In relation to the deadline, John Sturrock commenced his work, at my request, at short notice yesterday. Work is going on today to assemble the baseline evidence, to enable swift progress to be made as soon as possible. I assure Liz Smith that all urgency will be applied to the process.
However, I reiterate my point. The Government has made an unwavering commitment to national bargaining, so there can be no doubt that national bargaining is here to stay. We have put in place a system that is designed to break the impasse, and there is therefore every justification for suspending the industrial action to enable the talks to take their course.
I thank the cabinet secretary for early sight of his statement. This is the 10th anniversary of the Scottish National Party Government, and—my goodness—those who work in colleges have suffered, even more than most, at its hands. They have seen their colleges forced to merge, their workplaces displaced across cities or regions and budgets slashed, and thousands of their colleagues and 150,000 of their students have disappeared from the sector altogether.
The only positive thing that SNP ministers promised FE staff concerned national pay and conditions: equal pay and terms for doing the same job, wherever they work. That is pretty basic fairness. However, as of today, those staff are still waiting. It is a disgrace that they have had no option but to strike, with all the impact that that has had on students, to get ministers’ attention.
For months, we have called on ministers to intervene, keep their promise and honour the deal. Will the cabinet secretary apologise to college lecturers and their students for taking so long to intervene, and will he apologise to Parliament for bringing us a process instead of a resolution to the dispute?
Iain Gray obviously paid no attention whatsoever to the points that I made in my statement about the further education sector’s achievements. The number of full-time students has increased by more than 33 per cent; the sector is running more full-time courses for women; we have secured the third-lowest youth unemployment rate in the European Union; and young people are going through their courses.
What Iain Gray says is just part of the on-going relentless narrative that he wants to peddle, in which he can see nothing positive that exists in Scotland—[Interruption.] Mr Gray can say all that he wants, but that detail stands.

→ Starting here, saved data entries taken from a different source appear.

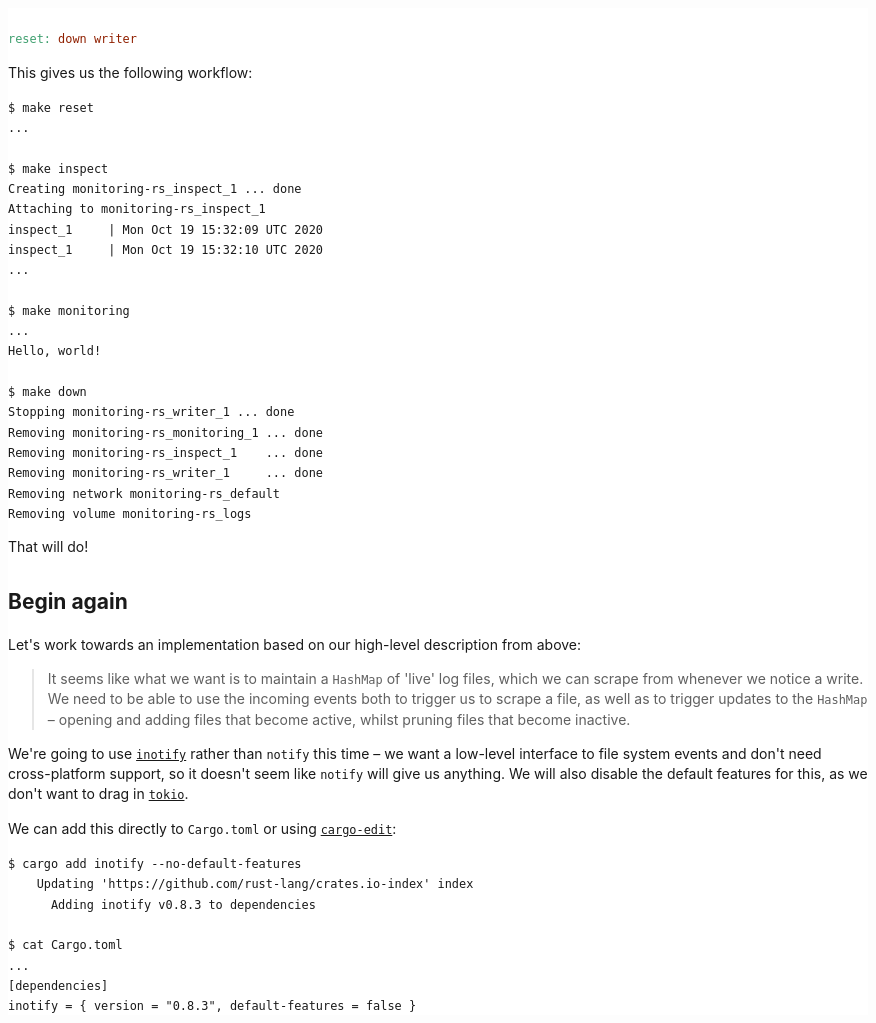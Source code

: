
 ```Makefile

reset: down writer
```

This gives us the following workflow:

```
$ make reset
...

$ make inspect
Creating monitoring-rs_inspect_1 ... done
Attaching to monitoring-rs_inspect_1
inspect_1     | Mon Oct 19 15:32:09 UTC 2020
inspect_1     | Mon Oct 19 15:32:10 UTC 2020
...

$ make monitoring
...
Hello, world!

$ make down
Stopping monitoring-rs_writer_1 ... done
Removing monitoring-rs_monitoring_1 ... done
Removing monitoring-rs_inspect_1    ... done
Removing monitoring-rs_writer_1     ... done
Removing network monitoring-rs_default
Removing volume monitoring-rs_logs
```

That will do!

## Begin again

Let's work towards an implementation based on our high-level description from above:

> It seems like what we want is to maintain a `HashMap` of 'live' log files, which we can scrape from whenever we notice a write.
> We need to be able to use the incoming events both to trigger us to scrape a file, as well as to trigger updates to the `HashMap` – opening and adding files that become active, whilst pruning files that become inactive.

We're going to use [`inotify`](https://docs.rs/inotify/0.8/inotify/) rather than `notify` this time – we want a low-level interface to file system events and don't need cross-platform support, so it doesn't seem like `notify` will give us anything.
We will also disable the default features for this, as we don't want to drag in [`tokio`](https://tokio.rs/).

We can add this directly to `Cargo.toml` or using [`cargo-edit`](https://github.com/killercup/cargo-edit):

```
$ cargo add inotify --no-default-features
    Updating 'https://github.com/rust-lang/crates.io-index' index
      Adding inotify v0.8.3 to dependencies

$ cat Cargo.toml
...
[dependencies]
inotify = { version = "0.8.3", default-features = false }
```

I counter Mr Gray’s question and point about strike action being required to get ministers’ attention. Ministers have been involved for some time in discussions with both sides. The Minister for Further Education, Higher Education and Science has undertaken that work to encourage national bargaining, which is a process of dialogue between the employers and the trade unions. That is exactly what we have done, and we encourage the parties to resolve the dispute.

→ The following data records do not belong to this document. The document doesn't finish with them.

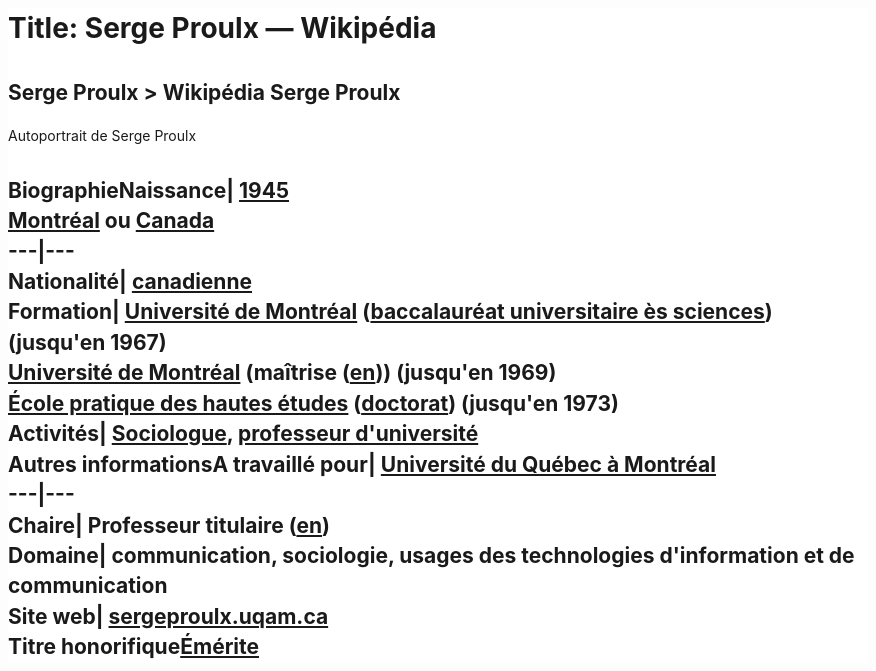 # Title: Serge Proulx — Wikipédia

## Serge Proulx > Wikipédia Serge Proulx

[](/wiki/Fichier:Serge_Proulx_2018.jpg)

Autoportrait de Serge Proulx

BiographieNaissance|  [1945](/wiki/1945
"1945")[](https://www.wikidata.org/wiki/Q3479501?uselang=fr#P569 "Voir et
modifier les données sur Wikidata")  
[Montréal](/wiki/Montr%C3%A9al "Montréal") ou [Canada](/wiki/Canada
"Canada")[](https://www.wikidata.org/wiki/Q3479501?uselang=fr#P19 "Voir et
modifier les données sur Wikidata")  
---|---  
Nationalité|  [canadienne](/wiki/Canada
"Canada")[](https://www.wikidata.org/wiki/Q3479501?uselang=fr#P27 "Voir et
modifier les données sur Wikidata")  
Formation|  [Université de Montréal](/wiki/Universit%C3%A9_de_Montr%C3%A9al
"Université de Montréal") ([baccalauréat universitaire ès
sciences](/wiki/Bachelor_of_Science "Bachelor of Science")) (jusqu'en 1967)  
[Université de Montréal](/wiki/Universit%C3%A9_de_Montr%C3%A9al "Université de
Montréal") (maîtrise ([en](https://en.wikipedia.org/wiki/Master%27s_degree
"en:Master's degree"))) (jusqu'en 1969)  
[École pratique des hautes
études](/wiki/%C3%89cole_pratique_des_hautes_%C3%A9tudes "École pratique des
hautes études") ([doctorat](/wiki/Doctorat "Doctorat")) (jusqu'en
1973)[](https://www.wikidata.org/wiki/Q3479501?uselang=fr#P69 "Voir et
modifier les données sur Wikidata")  
Activités|  [Sociologue](/wiki/Sociologue "Sociologue"), [professeur
d'université](/wiki/Enseignement
"Enseignement")[](https://www.wikidata.org/wiki/Q3479501?uselang=fr#P106 "Voir
et modifier les données sur Wikidata")  
Autres informationsA travaillé pour|  [Université du Québec à
Montréal](/wiki/Universit%C3%A9_du_Qu%C3%A9bec_%C3%A0_Montr%C3%A9al
"Université du Québec à
Montréal")[](https://www.wikidata.org/wiki/Q3479501?uselang=fr#P108 "Voir et
modifier les données sur Wikidata")  
---|---  
Chaire|  Professeur titulaire
([en](https://en.wikipedia.org/wiki/Professor_\(highest_academic_rank\)
"en:Professor \(highest academic
rank\)"))[](https://www.wikidata.org/wiki/Q3479501?uselang=fr#P803 "Voir et
modifier les données sur Wikidata")  
Domaine|  communication, sociologie, usages des technologies d'information et
de communication  
Site web|
[sergeproulx.uqam.ca](https://sergeproulx.uqam.ca/)[](https://www.wikidata.org/wiki/Q3479501?uselang=fr#P856
"Voir et modifier les données sur Wikidata")  
Titre honorifique[Émérite](/wiki/%C3%89m%C3%A9ritat "Éméritat")  
---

I would have thought that if Mr Gray was remotely interested in the education of students in our country—he never demonstrates any interest whatsoever—he would have welcomed the fact that the Government is intervening to bring the matter to a head in the fashion that we are doing. I simply say that perhaps he should focus on the outcomes that can be achieved in our colleges and not come here with a diatribe of complaints that help nobody.

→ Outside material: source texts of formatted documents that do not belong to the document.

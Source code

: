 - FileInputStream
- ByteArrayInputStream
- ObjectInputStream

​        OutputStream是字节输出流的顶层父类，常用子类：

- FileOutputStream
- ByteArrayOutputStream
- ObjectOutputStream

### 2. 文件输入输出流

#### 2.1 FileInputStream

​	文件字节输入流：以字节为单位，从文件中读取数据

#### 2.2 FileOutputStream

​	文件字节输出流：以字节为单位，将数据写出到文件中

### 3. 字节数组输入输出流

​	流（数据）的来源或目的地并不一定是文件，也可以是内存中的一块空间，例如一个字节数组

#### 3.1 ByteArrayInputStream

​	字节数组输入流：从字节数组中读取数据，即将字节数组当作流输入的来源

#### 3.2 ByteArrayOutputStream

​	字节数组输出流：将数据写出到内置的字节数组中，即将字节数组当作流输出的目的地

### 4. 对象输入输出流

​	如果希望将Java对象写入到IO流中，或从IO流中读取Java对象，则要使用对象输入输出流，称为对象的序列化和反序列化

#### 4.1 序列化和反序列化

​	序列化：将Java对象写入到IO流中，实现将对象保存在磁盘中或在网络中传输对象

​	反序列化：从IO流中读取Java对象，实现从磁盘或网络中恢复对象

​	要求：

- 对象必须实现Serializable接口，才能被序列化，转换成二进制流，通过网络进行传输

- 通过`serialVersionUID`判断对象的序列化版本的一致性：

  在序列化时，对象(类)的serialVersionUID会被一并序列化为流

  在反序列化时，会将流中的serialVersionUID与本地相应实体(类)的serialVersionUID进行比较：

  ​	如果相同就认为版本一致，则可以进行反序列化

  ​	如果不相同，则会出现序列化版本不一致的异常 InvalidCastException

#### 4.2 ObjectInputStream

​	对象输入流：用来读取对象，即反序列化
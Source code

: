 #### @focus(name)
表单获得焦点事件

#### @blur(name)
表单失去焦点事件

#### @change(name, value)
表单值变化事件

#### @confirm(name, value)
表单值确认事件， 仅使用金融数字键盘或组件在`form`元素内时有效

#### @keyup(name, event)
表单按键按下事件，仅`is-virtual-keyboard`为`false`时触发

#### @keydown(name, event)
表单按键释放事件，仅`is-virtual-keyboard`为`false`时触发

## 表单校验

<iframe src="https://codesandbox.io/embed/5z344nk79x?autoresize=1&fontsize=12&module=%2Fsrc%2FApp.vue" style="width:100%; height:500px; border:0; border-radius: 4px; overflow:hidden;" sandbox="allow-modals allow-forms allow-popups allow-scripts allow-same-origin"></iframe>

We need to make progress through the rest of the questions.
My immediate concern sits with students and families, not employers or unions. Many students from Glasgow Kelvin College in my constituency have contacted me, as have several others, as they are distressed and anxious about their educational progress. How will the colleges mitigate that detrimental impact? What support can be given to student constituents of mine whose pathways into employment or university are being jeopardised?
I encourage the colleges to take every step to ensure that there is no disruption to students’ education. As I indicated in my statement and in my answer to Liz Smith, measures are being taken to support young people and to ensure that they can secure the necessary support.
On specific examinations, 1,541 students sat the higher English exam in colleges last Thursday. The affected colleges made sure that those exams happened as planned. They continue to ensure that students who are taking Scottish Qualifications Authority qualifications at this time will be provided for and that no student’s exam diet will be disrupted. The measures include reallocation of work to support students.
In addition, the Universities and Colleges Employers Association has issued comprehensive guidance on the practical steps that colleges should take to mitigate any effect. That is available to all colleges.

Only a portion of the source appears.